-- Opening Marker --

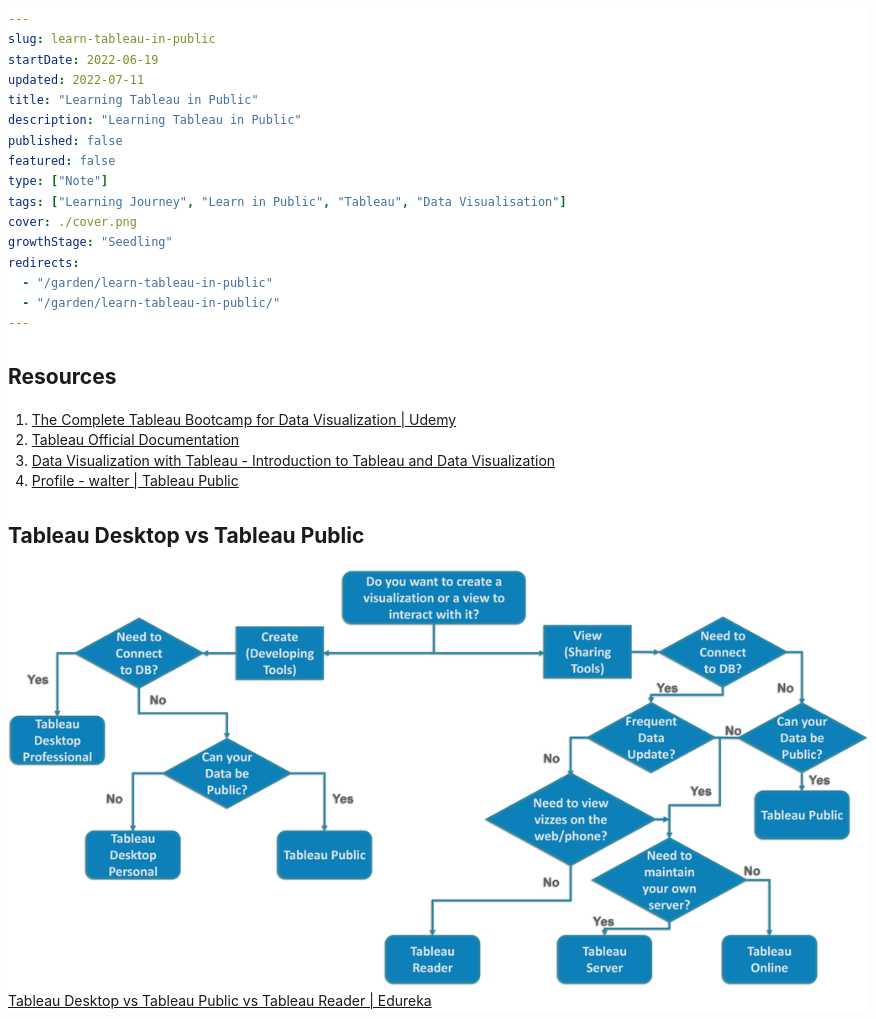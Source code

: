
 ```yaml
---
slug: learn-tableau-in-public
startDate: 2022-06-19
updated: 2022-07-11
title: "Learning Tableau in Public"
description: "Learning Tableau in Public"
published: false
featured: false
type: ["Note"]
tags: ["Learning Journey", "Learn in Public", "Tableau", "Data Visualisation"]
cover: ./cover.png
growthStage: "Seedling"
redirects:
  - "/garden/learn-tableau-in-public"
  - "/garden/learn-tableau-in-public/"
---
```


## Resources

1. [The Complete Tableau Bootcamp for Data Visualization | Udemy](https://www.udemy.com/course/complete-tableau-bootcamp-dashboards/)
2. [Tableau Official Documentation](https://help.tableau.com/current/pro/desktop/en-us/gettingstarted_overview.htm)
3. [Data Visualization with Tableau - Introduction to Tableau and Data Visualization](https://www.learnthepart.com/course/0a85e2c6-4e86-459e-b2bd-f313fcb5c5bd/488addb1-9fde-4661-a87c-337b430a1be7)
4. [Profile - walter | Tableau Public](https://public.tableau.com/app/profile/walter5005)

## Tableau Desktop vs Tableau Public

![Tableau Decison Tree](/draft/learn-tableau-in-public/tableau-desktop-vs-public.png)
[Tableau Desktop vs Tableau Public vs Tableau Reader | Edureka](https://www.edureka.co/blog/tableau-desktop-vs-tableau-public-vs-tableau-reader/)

-- Closing Marker --
-- Opening Marker --

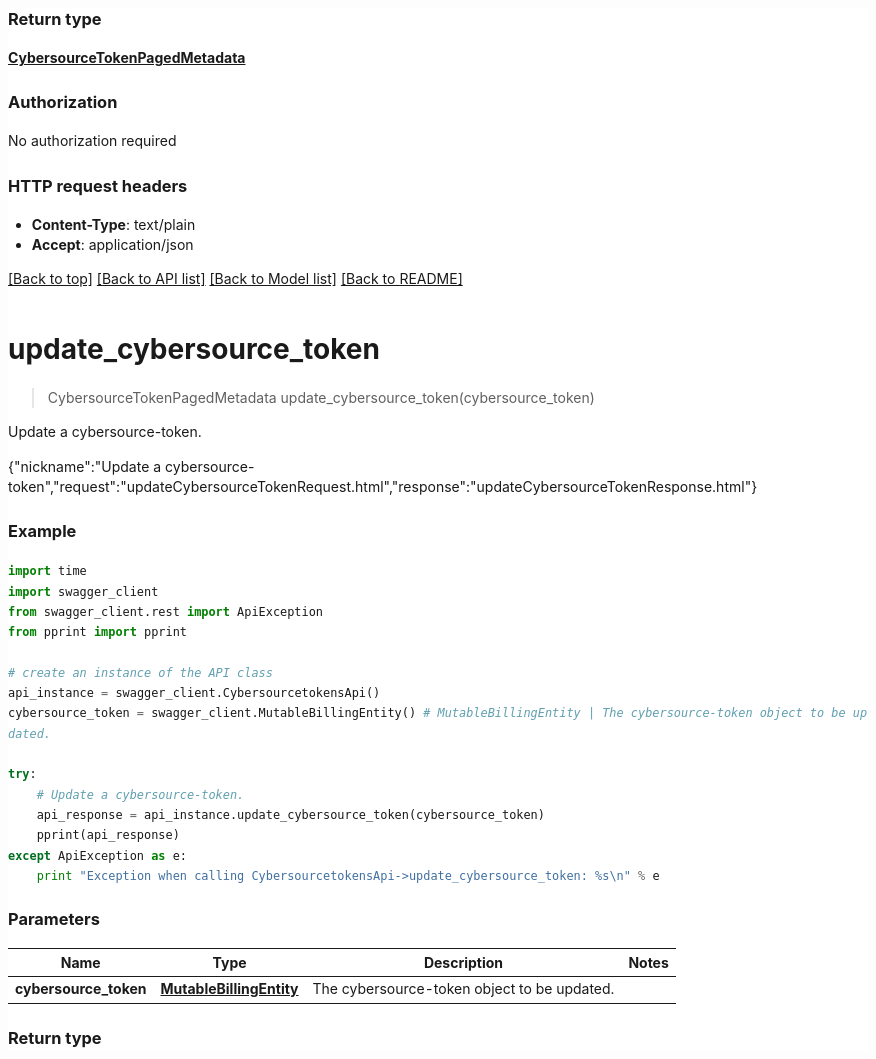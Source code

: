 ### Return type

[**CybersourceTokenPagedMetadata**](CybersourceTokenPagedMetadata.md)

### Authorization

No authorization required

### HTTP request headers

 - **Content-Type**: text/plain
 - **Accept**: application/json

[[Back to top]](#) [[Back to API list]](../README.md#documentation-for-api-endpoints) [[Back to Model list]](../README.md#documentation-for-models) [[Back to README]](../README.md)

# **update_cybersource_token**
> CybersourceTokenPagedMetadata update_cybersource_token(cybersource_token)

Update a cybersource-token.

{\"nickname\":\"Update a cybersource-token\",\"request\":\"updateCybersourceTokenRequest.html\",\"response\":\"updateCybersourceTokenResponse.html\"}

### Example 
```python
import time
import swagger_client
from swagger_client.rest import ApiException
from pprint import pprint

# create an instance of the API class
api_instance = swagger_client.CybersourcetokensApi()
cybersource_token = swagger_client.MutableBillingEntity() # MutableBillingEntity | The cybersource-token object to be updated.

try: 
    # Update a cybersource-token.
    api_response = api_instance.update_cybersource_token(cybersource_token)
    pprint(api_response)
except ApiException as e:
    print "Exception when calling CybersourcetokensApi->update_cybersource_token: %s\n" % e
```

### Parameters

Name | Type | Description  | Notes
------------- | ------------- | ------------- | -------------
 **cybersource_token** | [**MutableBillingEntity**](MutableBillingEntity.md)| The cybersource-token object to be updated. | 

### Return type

-- Closing Marker --

* GOAL OF THE EXERCISE
For the string "pprint", show each line of the listing where it appears.

* ANSWER SECTION
from pprint import pprint
    pprint(api_response)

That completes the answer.